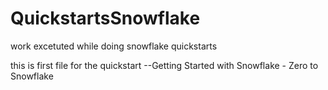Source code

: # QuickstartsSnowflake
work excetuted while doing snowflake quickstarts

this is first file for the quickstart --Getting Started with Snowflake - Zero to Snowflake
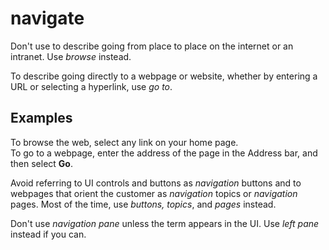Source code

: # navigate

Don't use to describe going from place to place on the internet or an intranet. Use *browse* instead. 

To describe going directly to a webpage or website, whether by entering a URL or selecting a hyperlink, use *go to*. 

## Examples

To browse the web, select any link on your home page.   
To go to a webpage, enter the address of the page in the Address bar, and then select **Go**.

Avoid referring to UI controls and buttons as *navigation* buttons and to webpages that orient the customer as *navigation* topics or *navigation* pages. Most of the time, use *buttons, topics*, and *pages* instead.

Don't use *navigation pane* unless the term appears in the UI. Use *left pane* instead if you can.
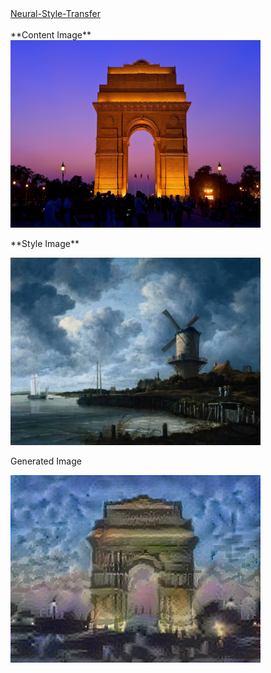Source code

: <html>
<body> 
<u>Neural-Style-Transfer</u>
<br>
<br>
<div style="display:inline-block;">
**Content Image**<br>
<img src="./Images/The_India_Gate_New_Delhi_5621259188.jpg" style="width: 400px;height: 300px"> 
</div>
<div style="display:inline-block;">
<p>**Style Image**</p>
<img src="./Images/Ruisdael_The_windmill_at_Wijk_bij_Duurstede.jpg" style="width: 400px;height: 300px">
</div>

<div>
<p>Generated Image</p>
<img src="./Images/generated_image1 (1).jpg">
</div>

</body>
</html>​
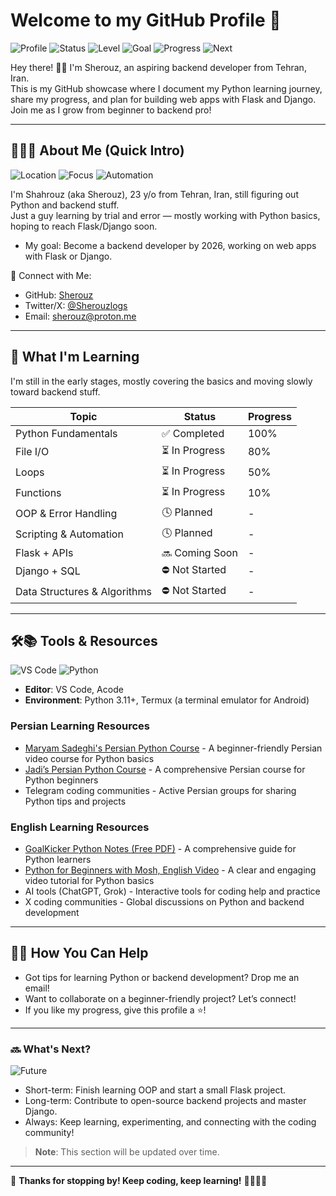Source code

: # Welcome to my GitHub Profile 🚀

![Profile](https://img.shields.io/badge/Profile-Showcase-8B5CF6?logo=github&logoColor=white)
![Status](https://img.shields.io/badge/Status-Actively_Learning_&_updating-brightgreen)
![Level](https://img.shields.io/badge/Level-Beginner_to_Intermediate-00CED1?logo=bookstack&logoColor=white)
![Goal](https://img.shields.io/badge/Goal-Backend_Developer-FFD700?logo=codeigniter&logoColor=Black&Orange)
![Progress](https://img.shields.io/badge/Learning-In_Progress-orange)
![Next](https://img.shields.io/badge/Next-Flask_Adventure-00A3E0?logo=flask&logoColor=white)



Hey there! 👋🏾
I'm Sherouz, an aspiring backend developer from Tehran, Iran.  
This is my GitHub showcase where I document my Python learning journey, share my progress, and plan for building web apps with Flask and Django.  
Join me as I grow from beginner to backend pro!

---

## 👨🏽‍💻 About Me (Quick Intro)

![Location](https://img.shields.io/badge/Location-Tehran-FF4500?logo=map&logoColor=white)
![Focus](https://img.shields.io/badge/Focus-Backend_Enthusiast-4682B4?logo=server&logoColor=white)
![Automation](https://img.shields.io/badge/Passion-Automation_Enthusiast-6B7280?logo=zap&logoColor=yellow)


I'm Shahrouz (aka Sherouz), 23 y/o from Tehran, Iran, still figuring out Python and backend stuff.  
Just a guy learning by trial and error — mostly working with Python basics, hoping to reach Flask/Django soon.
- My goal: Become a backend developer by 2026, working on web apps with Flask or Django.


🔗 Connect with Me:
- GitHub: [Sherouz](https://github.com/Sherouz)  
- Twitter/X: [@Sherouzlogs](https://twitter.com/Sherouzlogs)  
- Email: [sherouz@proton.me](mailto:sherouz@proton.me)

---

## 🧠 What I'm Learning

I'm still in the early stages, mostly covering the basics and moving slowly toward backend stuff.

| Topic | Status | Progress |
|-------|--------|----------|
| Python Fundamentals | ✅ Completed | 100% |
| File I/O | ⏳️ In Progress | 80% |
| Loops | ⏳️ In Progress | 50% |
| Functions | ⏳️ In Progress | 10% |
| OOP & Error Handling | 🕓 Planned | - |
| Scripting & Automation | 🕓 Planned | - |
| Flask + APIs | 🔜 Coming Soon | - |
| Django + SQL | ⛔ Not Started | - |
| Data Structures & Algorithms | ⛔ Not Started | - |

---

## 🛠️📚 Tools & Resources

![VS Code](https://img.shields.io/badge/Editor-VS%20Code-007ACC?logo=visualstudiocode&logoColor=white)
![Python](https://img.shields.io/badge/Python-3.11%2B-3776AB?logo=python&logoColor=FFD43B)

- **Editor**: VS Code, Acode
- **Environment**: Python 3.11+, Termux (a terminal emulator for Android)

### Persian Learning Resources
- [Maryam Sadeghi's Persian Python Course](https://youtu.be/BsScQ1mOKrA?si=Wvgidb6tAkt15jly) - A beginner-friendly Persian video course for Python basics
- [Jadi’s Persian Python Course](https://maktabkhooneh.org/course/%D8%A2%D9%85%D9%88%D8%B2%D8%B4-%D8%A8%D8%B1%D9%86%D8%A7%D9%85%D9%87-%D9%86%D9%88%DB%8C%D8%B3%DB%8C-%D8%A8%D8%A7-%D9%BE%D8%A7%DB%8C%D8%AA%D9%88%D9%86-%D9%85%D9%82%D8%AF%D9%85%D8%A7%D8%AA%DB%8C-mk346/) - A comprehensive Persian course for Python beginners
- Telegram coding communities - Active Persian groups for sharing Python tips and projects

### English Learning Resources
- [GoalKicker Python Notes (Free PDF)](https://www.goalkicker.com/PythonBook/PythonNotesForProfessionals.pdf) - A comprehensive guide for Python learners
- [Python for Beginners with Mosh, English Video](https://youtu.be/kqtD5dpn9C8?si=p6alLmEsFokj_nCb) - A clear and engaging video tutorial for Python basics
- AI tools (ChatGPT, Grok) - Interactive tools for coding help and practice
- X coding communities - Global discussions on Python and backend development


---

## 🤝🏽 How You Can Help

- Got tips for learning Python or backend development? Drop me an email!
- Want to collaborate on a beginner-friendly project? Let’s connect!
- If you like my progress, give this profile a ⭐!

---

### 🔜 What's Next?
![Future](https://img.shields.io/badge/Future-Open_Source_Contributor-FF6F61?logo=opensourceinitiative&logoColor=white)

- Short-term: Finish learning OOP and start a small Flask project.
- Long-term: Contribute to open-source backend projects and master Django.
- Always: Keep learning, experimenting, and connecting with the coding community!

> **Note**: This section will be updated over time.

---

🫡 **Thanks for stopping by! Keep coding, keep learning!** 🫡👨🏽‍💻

* **PROBLEM REQUIREMENTS**
Find and copy every line in the entries above where the string "width" occurs.

* **WORKED SOLUTION**
<img src="./Images/The_India_Gate_New_Delhi_5621259188.jpg" style="width: 400px;height: 300px"> 
<img src="./Images/Ruisdael_The_windmill_at_Wijk_bij_Duurstede.jpg" style="width: 400px;height: 300px">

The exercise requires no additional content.